Finding the correlation coefficient

Pearson's correlation coefficient $r$ measures the strength and direction of the linear relationship between two variables.

Steps:

1. Label a cell 'Correlation' (e.g., in D7)
2. In the cell below (e.g., D8), search for and select the PEARSON function
3. Enter the x-values in the first box
4. Enter the y-values in the second box
5. The result is $r$, which ranges from $-1$ to $+1$

Interpretation:

• $r$ close to $+1$: strong positive correlation
• $r$ close to $-1$: strong negative correlation
• $r$ close to $0$: weak or no linear correlation

Finding the regression line

The regression line (line of best fit) has the equation $y = mx + c$, where $m$ is the gradient and $c$ is the y-intercept.

For the gradient:

1. Label your cell 'Gradient' (e.g., in D11)
2. Search for and select the SLOPE function
3. Important: Enter y-values first, then x-values (reversed order!)
4. This calculates the gradient $m$

For the y-intercept:

1. Label your cell 'Intercept' (e.g., in E11)
2. Search for and select the INTERCEPT function
3. Again, enter y-values first, then x-values
4. This calculates the y-intercept $c$

The complete regression line equation is then $y = mx + c$ using your calculated values.

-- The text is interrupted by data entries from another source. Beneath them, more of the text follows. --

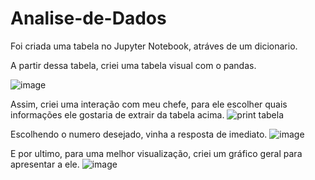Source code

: # Analise-de-Dados

Foi criada uma tabela no Jupyter Notebook, atráves de um dicionario.

A partir dessa tabela, criei uma tabela visual com o pandas.


![image](https://github.com/brunogboy/Analise-de-Dados/assets/165103663/d4167d87-c0eb-4f41-881e-472b8b5dfc24)


Assim, criei uma interação com meu chefe, para ele escolher quais informações ele gostaria de extrair da tabela acima.
![print tabela](https://github.com/brunogboy/Analise-de-Dados/assets/165103663/67035ce5-be0a-4f06-bdc4-75c81e6ddc4f)


Escolhendo o numero desejado, vinha a resposta de imediato.
![image](https://github.com/brunogboy/Analise-de-Dados/assets/165103663/c16e4721-7505-4bc2-b5c9-858464e73fdb)


E por ultimo, para uma melhor visualização, criei um gráfico geral para apresentar a ele.
![image](https://github.com/brunogboy/Analise-de-Dados/assets/165103663/d108da41-b7dc-4fa6-913f-ff50a1c0e841)

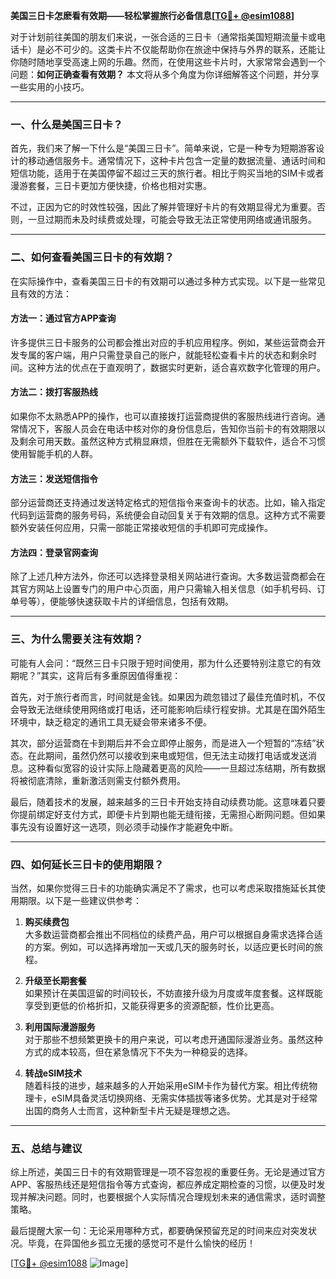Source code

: **美国三日卡怎麽看有效期——轻松掌握旅行必备信息[[TG💪+ @esim1088](https://t.me/s/esim1088)]**

对于计划前往美国的朋友们来说，一张合适的三日卡（通常指美国短期流量卡或电话卡）是必不可少的。这类卡片不仅能帮助你在旅途中保持与外界的联系，还能让你随时随地享受高速上网的乐趣。然而，在使用这些卡片时，大家常常会遇到一个问题：**如何正确查看有效期？** 本文将从多个角度为你详细解答这个问题，并分享一些实用的小技巧。

---

### 一、什么是美国三日卡？

首先，我们来了解一下什么是“美国三日卡”。简单来说，它是一种专为短期游客设计的移动通信服务卡。通常情况下，这种卡片包含一定量的数据流量、通话时间和短信功能，适用于在美国停留不超过三天的旅行者。相比于购买当地的SIM卡或者漫游套餐，三日卡更加方便快捷，价格也相对实惠。

不过，正因为它的时效性较强，因此了解并管理好卡片的有效期显得尤为重要。否则，一旦过期而未及时续费或处理，可能会导致无法正常使用网络或通讯服务。

---

### 二、如何查看美国三日卡的有效期？

在实际操作中，查看美国三日卡的有效期可以通过多种方式实现。以下是一些常见且有效的方法：

#### 方法一：通过官方APP查询

许多提供三日卡服务的公司都会推出对应的手机应用程序。例如，某些运营商会开发专属的客户端，用户只需登录自己的账户，就能轻松查看卡片的状态和剩余时间。这种方法的优点在于直观明了，数据实时更新，适合喜欢数字化管理的用户。

#### 方法二：拨打客服热线

如果你不太熟悉APP的操作，也可以直接拨打运营商提供的客服热线进行咨询。通常情况下，客服人员会在电话中核对你的身份信息后，告知你当前卡的有效期限以及剩余可用天数。虽然这种方式稍显麻烦，但胜在无需额外下载软件，适合不习惯使用智能手机的人群。

#### 方法三：发送短信指令

部分运营商还支持通过发送特定格式的短信指令来查询卡的状态。比如，输入指定代码到运营商的服务号码，系统便会自动回复关于有效期的信息。这种方式不需要额外安装任何应用，只需一部能正常接收短信的手机即可完成操作。

#### 方法四：登录官网查询

除了上述几种方法外，你还可以选择登录相关网站进行查询。大多数运营商都会在其官方网站上设置专门的用户中心页面，用户只需输入相关信息（如手机号码、订单号等），便能够快速获取卡片的详细信息，包括有效期。

---

### 三、为什么需要关注有效期？

可能有人会问：“既然三日卡只限于短时间使用，那为什么还要特别注意它的有效期呢？”其实，这背后有多重原因值得重视：

首先，对于旅行者而言，时间就是金钱。如果因为疏忽错过了最佳充值时机，不仅会导致无法继续使用网络或打电话，还可能影响后续行程安排。尤其是在国外陌生环境中，缺乏稳定的通讯工具无疑会带来诸多不便。

其次，部分运营商在卡到期后并不会立即停止服务，而是进入一个短暂的“冻结”状态。在此期间，虽然仍然可以接收到来电或短信，但无法主动拨打电话或发送消息。这种看似宽容的设计实际上隐藏着更高的风险——一旦超过冻结期，所有数据将被彻底清除，重新激活则需支付额外费用。

最后，随着技术的发展，越来越多的三日卡开始支持自动续费功能。这意味着只要你提前绑定好支付方式，即便卡片到期也能无缝衔接，无需担心断网问题。但如果事先没有设置好这一选项，则必须手动操作才能避免中断。

---

### 四、如何延长三日卡的使用期限？

当然，如果你觉得三日卡的功能确实满足不了需求，也可以考虑采取措施延长其使用期限。以下是一些建议供参考：

1. **购买续费包**  
   大多数运营商都会推出不同档位的续费产品，用户可以根据自身需求选择合适的方案。例如，可以选择再增加一天或几天的服务时长，以适应更长时间的旅程。

2. **升级至长期套餐**  
   如果预计在美国逗留的时间较长，不妨直接升级为月度或年度套餐。这样既能享受到更低的价格折扣，又能获得更多的资源配额，性价比更高。

3. **利用国际漫游服务**  
   对于那些不想频繁更换卡的用户来说，可以考虑开通国际漫游业务。虽然这种方式的成本较高，但在紧急情况下不失为一种稳妥的选择。

4. **转战eSIM技术**  
   随着科技的进步，越来越多的人开始采用eSIM卡作为替代方案。相比传统物理卡，eSIM具备灵活切换网络、无需实体插拔等诸多优势。尤其是对于经常出国的商务人士而言，这种新型卡片无疑是理想之选。

---

### 五、总结与建议

综上所述，美国三日卡的有效期管理是一项不容忽视的重要任务。无论是通过官方APP、客服热线还是短信指令等方式查询，都应养成定期检查的习惯，以便及时发现并解决问题。同时，也要根据个人实际情况合理规划未来的通信需求，适时调整策略。

最后提醒大家一句：无论采用哪种方式，都要确保预留充足的时间来应对突发状况。毕竟，在异国他乡孤立无援的感觉可不是什么愉快的经历！

[[TG💪+ @esim1088](https://t.me/s/esim1088) ![Image](https://i.postimg.cc/4NQfJmqS/Snipaste-2025-05-13-00-14-12.png)]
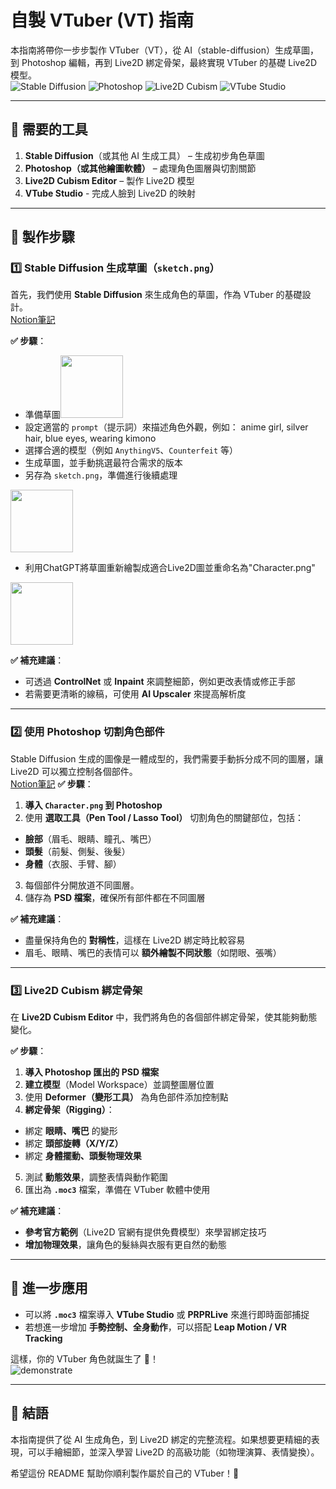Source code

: # 自製 VTuber (VT) 指南  

本指南將帶你一步步製作 VTuber（VT），從 AI（stable-diffusion）生成草圖，到 Photoshop 編輯，再到 Live2D 綁定骨架，最終實現 VTuber 的基礎 Live2D 模型。  
<img src="https://img.shields.io/badge/Stable_Diffusion-%23FF6600.svg?logo=stable-diffusion&logoColor=white" alt="Stable Diffusion">
<img src="https://img.shields.io/badge/Photoshop-%2300C8FF.svg?logo=adobe-photoshop&logoColor=white" alt="Photoshop">
<img src="https://img.shields.io/badge/Live2D_Cubism-%2300C300.svg?logo=live2d&logoColor=white" alt="Live2D Cubism">
<img src="https://img.shields.io/badge/VTube_Studio-%230080C0.svg?logo=vtube-studio&logoColor=white" alt="VTube Studio">

---

## 🔧 需要的工具  
1. **Stable Diffusion**（或其他 AI 生成工具） – 生成初步角色草圖  
2. **Photoshop（或其他繪圖軟體）** – 處理角色圖層與切割關節  
3. **Live2D Cubism Editor** – 製作 Live2D 模型  
4. **VTube Studio** - 完成人臉到 Live2D 的映射
---

## 🚀 製作步驟  

### 1️⃣ Stable Diffusion 生成草圖（`sketch.png`）  
首先，我們使用 **Stable Diffusion** 來生成角色的草圖，作為 VTuber 的基礎設計。  
[Notion筆記](https://www.notion.so/Stable-Diffusion-a190f738f4e14d838700ec5a85351084#1b34a9fbc49680c7a610e8e3506f6b1e)

**✅ 步驟**：  
- 準備草圖<img src="https://github.com/user-attachments/assets/19b80ea4-7883-43cd-836e-94425af078b2" width="100">
- 設定適當的 `prompt`（提示詞）來描述角色外觀，例如：  anime girl, silver hair, blue eyes, wearing kimono
- 選擇合適的模型（例如 `AnythingV5`、`Counterfeit` 等）  
- 生成草圖，並手動挑選最符合需求的版本  
- 另存為 `sketch.png`，準備進行後續處理  
<img src="https://github.com/user-attachments/assets/35033cc8-1c57-45ef-84db-f5ffbd3ab434" width="100">

- 利用ChatGPT將草圖重新繪製成適合Live2D圖並重命名為"Character.png"
<img src="https://github.com/user-attachments/assets/1b2a0d1b-8dde-4e7c-b62d-111b09da2673" width="100">



**✅ 補充建議**：  
- 可透過 **ControlNet** 或 **Inpaint** 來調整細節，例如更改表情或修正手部  
- 若需要更清晰的線稿，可使用 **AI Upscaler** 來提高解析度  

---

### 2️⃣ 使用 Photoshop 切割角色部件  
Stable Diffusion 生成的圖像是一體成型的，我們需要手動拆分成不同的圖層，讓 Live2D 可以獨立控制各個部件。  
[Notion筆記](https://dark-starfish-f58.notion.site/Photoshop-1c54a9fbc49680d18ec8f66a4882d10e?pvs=4)
**✅ 步驟**：  
1. **導入 `Character.png` 到 Photoshop**  
2. 使用 **選取工具（Pen Tool / Lasso Tool）** 切割角色的關鍵部位，包括：  
 - **臉部**（眉毛、眼睛、瞳孔、嘴巴）  
 - **頭髮**（前髮、側髮、後髮）  
 - **身體**（衣服、手臂、腳）  
3. 每個部件分開放道不同圖層。
4. 儲存為 **PSD 檔案**，確保所有部件都在不同圖層  

**✅ 補充建議**：  
- 盡量保持角色的 **對稱性**，這樣在 Live2D 綁定時比較容易  
- 眉毛、眼睛、嘴巴的表情可以 **額外繪製不同狀態**（如閉眼、張嘴）  

---

### 3️⃣ Live2D Cubism 綁定骨架  
在 **Live2D Cubism Editor** 中，我們將角色的各個部件綁定骨架，使其能夠動態變化。  

**✅ 步驟**：  
1. **導入 Photoshop 匯出的 PSD 檔案**  
2. **建立模型**（Model Workspace）並調整圖層位置  
3. 使用 **Deformer（變形工具）** 為角色部件添加控制點  
4. **綁定骨架（Rigging）**：  
 - 綁定 **眼睛、嘴巴** 的變形  
 - 綁定 **頭部旋轉（X/Y/Z）**  
 - 綁定 **身體擺動、頭髮物理效果**  
5. 測試 **動態效果**，調整表情與動作範圍  
6. 匯出為 **`.moc3`** 檔案，準備在 VTuber 軟體中使用  

**✅ 補充建議**：  
- **參考官方範例**（Live2D 官網有提供免費模型）來學習綁定技巧  
- **增加物理效果**，讓角色的髮絲與衣服有更自然的動態  

---

## 🎥 進一步應用  
- 可以將 **`.moc3`** 檔案導入 **VTube Studio** 或 **PRPRLive** 來進行即時面部捕捉  
- 若想進一步增加 **手勢控制、全身動作**，可以搭配 **Leap Motion / VR Tracking**  

這樣，你的 VTuber 角色就誕生了 🎉！  
![demonstrate](https://github.com/user-attachments/assets/c34bc729-9644-462d-af6d-8d29c007e775)

---

## 📌 結語  
本指南提供了從 AI 生成角色，到 Live2D 綁定的完整流程。如果想要更精細的表現，可以手繪細節，並深入學習 Live2D 的高級功能（如物理演算、表情變換）。  

希望這份 README 幫助你順利製作屬於自己的 VTuber！🚀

Example spreadsheet output

This spreadsheet shows:

• Raw data in columns A and B
• Mean values: $\bar{x} = 16$, $\bar{y} = 3$
• Standard deviations: $\text{SD}_x = 7.035624$, $\text{SD}_y = 1.290994$
• Correlation coefficient: $r = -0.25689$ (weak negative correlation)
• Regression line: gradient $= -0.04714$, intercept $= 3.754209$

So the regression equation is approximately $y = -0.047x + 3.75$.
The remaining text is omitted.